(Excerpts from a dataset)
◇ ◇ ◇

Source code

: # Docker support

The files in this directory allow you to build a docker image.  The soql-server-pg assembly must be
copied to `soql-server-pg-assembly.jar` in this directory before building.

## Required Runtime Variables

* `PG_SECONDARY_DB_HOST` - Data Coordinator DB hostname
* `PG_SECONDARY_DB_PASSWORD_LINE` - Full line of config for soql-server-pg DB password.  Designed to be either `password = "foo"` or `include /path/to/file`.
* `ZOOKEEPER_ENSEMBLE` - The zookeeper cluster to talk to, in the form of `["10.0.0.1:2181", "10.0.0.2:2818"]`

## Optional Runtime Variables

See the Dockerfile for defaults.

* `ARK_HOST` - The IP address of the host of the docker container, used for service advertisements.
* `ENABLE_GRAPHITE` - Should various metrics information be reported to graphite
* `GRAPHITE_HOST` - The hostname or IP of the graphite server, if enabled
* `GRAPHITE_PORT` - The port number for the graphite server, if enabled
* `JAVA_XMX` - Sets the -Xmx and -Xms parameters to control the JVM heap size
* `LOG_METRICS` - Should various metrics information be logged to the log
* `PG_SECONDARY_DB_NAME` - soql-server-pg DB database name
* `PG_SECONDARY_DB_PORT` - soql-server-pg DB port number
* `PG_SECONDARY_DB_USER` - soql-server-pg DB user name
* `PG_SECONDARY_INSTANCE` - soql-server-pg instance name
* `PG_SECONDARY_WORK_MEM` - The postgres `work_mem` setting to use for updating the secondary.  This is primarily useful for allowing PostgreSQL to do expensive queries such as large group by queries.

◇ ◇ ◇

• **What to do**
Type out each entry above again, exactly.

• **Final answer**
Source code

: # Docker support

The files in this directory allow you to build a docker image.  The soql-server-pg assembly must be
copied to `soql-server-pg-assembly.jar` in this directory before building.

## Required Runtime Variables

* `PG_SECONDARY_DB_HOST` - Data Coordinator DB hostname
* `PG_SECONDARY_DB_PASSWORD_LINE` - Full line of config for soql-server-pg DB password.  Designed to be either `password = "foo"` or `include /path/to/file`.
* `ZOOKEEPER_ENSEMBLE` - The zookeeper cluster to talk to, in the form of `["10.0.0.1:2181", "10.0.0.2:2818"]`

## Optional Runtime Variables

See the Dockerfile for defaults.

* `ARK_HOST` - The IP address of the host of the docker container, used for service advertisements.
* `ENABLE_GRAPHITE` - Should various metrics information be reported to graphite
* `GRAPHITE_HOST` - The hostname or IP of the graphite server, if enabled
* `GRAPHITE_PORT` - The port number for the graphite server, if enabled
* `JAVA_XMX` - Sets the -Xmx and -Xms parameters to control the JVM heap size
* `LOG_METRICS` - Should various metrics information be logged to the log
* `PG_SECONDARY_DB_NAME` - soql-server-pg DB database name
* `PG_SECONDARY_DB_PORT` - soql-server-pg DB port number
* `PG_SECONDARY_DB_USER` - soql-server-pg DB user name
* `PG_SECONDARY_INSTANCE` - soql-server-pg instance name
* `PG_SECONDARY_WORK_MEM` - The postgres `work_mem` setting to use for updating the secondary.  This is primarily useful for allowing PostgreSQL to do expensive queries such as large group by queries.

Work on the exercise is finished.